Extracted records

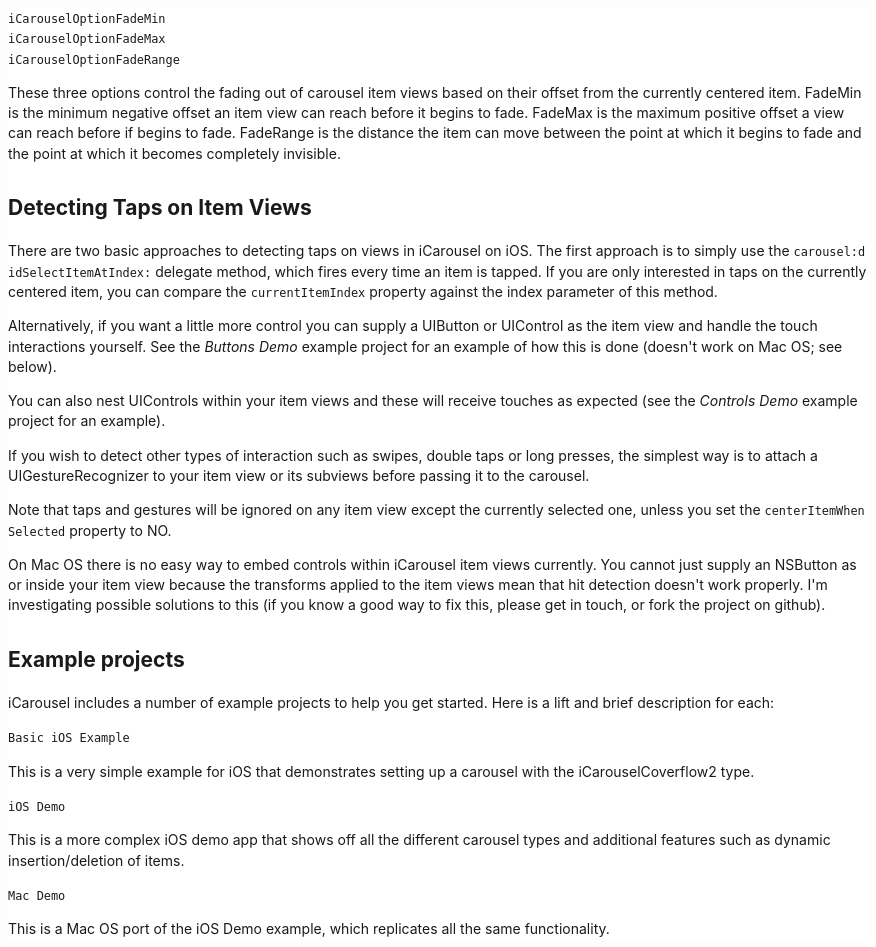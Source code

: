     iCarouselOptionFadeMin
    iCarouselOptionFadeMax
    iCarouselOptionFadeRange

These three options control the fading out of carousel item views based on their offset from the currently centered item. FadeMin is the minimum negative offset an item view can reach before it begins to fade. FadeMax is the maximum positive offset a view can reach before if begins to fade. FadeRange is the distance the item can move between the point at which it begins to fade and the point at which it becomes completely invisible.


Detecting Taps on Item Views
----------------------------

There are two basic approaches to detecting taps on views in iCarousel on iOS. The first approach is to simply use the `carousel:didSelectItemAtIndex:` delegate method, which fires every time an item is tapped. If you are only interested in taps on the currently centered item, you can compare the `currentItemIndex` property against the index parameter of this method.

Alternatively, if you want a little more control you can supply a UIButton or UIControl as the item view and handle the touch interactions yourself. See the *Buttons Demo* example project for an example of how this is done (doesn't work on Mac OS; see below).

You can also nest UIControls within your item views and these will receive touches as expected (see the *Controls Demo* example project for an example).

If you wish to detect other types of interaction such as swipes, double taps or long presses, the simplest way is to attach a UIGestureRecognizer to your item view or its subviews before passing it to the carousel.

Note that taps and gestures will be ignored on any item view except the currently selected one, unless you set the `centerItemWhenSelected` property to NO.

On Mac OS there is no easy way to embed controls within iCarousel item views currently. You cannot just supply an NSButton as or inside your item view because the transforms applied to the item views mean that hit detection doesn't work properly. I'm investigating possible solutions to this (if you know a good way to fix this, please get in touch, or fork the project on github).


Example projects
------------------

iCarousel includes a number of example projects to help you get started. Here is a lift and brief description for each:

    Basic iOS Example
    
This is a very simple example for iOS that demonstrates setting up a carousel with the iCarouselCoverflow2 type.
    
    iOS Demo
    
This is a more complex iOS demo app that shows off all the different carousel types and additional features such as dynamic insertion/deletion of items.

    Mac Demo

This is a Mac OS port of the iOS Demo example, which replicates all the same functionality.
==
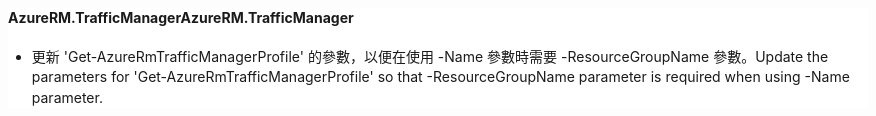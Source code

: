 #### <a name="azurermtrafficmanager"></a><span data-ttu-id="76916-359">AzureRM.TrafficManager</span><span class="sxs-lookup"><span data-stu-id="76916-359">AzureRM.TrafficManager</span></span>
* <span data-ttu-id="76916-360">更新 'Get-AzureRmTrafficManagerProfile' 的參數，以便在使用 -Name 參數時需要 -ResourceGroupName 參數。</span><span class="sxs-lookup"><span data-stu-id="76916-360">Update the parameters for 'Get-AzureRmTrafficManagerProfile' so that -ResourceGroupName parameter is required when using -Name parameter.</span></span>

Exercise directions
All that is needed is the exact run of lines above from the line containing "This is a more" through the line containing "This is a Mac", both of them included.

Reply
This is a more complex iOS demo app that shows off all the different carousel types and additional features such as dynamic insertion/deletion of items.

    Mac Demo

This is a Mac OS port of the iOS Demo example, which replicates all the same functionality.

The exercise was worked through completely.